I’m always looking for ways to pack in the protein on our #llwlveggieweds days and what better way than to include one of the highest plant-based protein sources, Tempeh!

Tempeh originated in Indonesia and it’s made from fermented soybeans that have been formed into a block, though store bought tempeh often includes additional beans and grains. In addition to its high protein content (approx. 20gr per 100grams) it’s loaded with vitamins and minerals such as calcium, manganese, phosphorus, and iron! You can find it in your local health food store or in the refrigerated section of most grocery stores.

Here’s my take on a nutrient dense Italian/Asian fusion low carb lentil bolognaise! I hope you enjoy. x

LLWL Phases – 4

Prep time: 5 mins

Cook time 15mins

Serves 3-4

1 Packet of Lentil Pasta, Approx. 200grams

1 Block Tempeh – Approx. 350grams, cubed

1 large stick of celery – chopped

2 Cups Organic Tomato passata

2 tbsp Extra Virgin olive oil or avocado oil

1 fresh plum tomato, chopped

1 small red onion, chopped

2 cloves garlic, minced

2 tbsp. Tamari

2 tbsp. coconut amino

1 tsp paprika

1 tsp dried basil

1 tsp dried oregano

½ tsp sea salt

½ tsp ground pepper

1 tbsp. raw honey

2 tbsp. nutritional yeast

1 cup water

1. Cook the Lentil Pasta in a large pot of boiling water, as per packet instructions.

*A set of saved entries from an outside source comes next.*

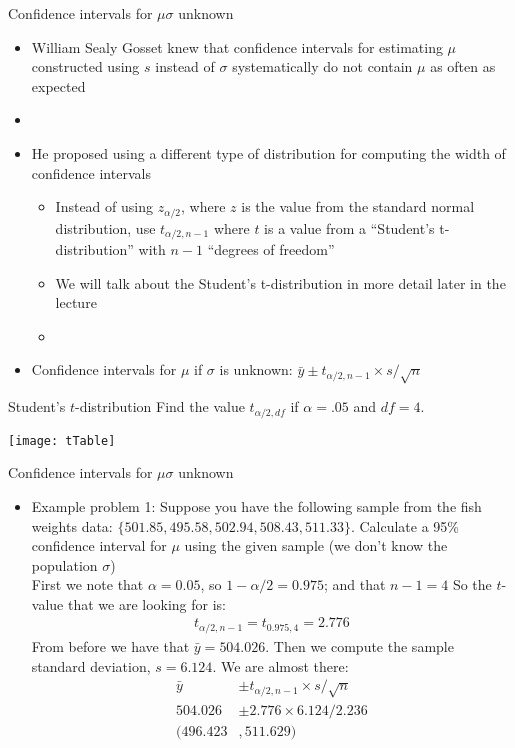 \documentclass[xcolor=dvipsnames]{beamer}
\begin{document}
\begin{frame}{Confidence intervals for $\mu$}{$\sigma$ unknown}
	\begin{itemize}
		\item William Sealy Gosset knew that confidence intervals for estimating $\mu$ constructed using $s$ instead of $\sigma$ systematically do not contain $\mu$ as often as expected  \pause
		\item[]
		\item He proposed using a different type of distribution for computing the width of confidence intervals  \pause
		\begin{itemize}
			\item Instead of using $z_{\alpha / 2}$, where $z$ is the value from the standard normal distribution, use $t_{\alpha / 2, n - 1}$ where $t$ is a value from a ``Student's t-distribution'' with $n-1$ ``degrees of freedom''  \pause
			\item We will talk about the Student's t-distribution in more detail later in the lecture
				\item[]  \pause
		\end{itemize}
			\item Confidence intervals for $\mu$ if $\sigma$ is unknown: $\bar{y} \pm t_{\alpha / 2, n - 1} \times s / \sqrt{n}$
	\end{itemize}
\end{frame}

\begin{frame}{Student's $t$-distribution}
	Find the value $t_{\alpha / 2, df}$ if $\alpha = .05$ and $df = 4$. 
	\begin{center}
		\texttt{[image: tTable]}
	\end{center}
\end{frame}

\begin{frame}{Confidence intervals for $\mu$}{$\sigma$ unknown}
	\begin{itemize}
		\item Example problem 1: Suppose you have the following sample from the fish weights data: $\{501.85, 495.58, 502.94, 508.43, 511.33\}$. Calculate a 95\% confidence interval for $\mu$ using the given sample (we don't know the population $\sigma$)  \pause \\
		\vspace{10 pt}
		First we note that $\alpha = 0.05$, so $1-\alpha / 2 = 0.975$; and that $n - 1 = 4$  \pause So the $t$-value that we are looking for is:
		\begin{gather*}
			t_{\alpha / 2, n - 1} = t_{0.975, 4} = 2.776
		\end{gather*}  \pause
		From before we have that $\bar{y}=504.026$. Then we compute the sample standard deviation, $s = 6.124$. We are almost there:  \pause
		\begin{align*}
			\bar{y} &\pm t_{\alpha / 2, n - 1} \times s / \sqrt{n} \\
			504.026 &\pm 2.776 \times 6.124 / 2.236 \\
			(496.423&, 511.629)
		\end{align*}
	\end{itemize}
\end{frame}
\end{document}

2. Heat Olive oil in a large skillet or frying pan on medium heat

3. Add olive oil, garlic and onion and cook until softened

4. Add the tempeh, celery and paprika, tamari and coconut amino and cook for 2- 3 mins

5. Add the chopped tomato, passata and all the other spices, salt and pepper and cover. Cook until it starts to simmer.

6. Next add the water and honey, cover and leave to cook for approx. 10-12 mins.

7. After 10 mins check consistency, seasoning and add nutritional yeast stir and leave to simmer for 2-3 mins.

8. Serve warm over lentil bolognaise add fresh basil leaves to garnish.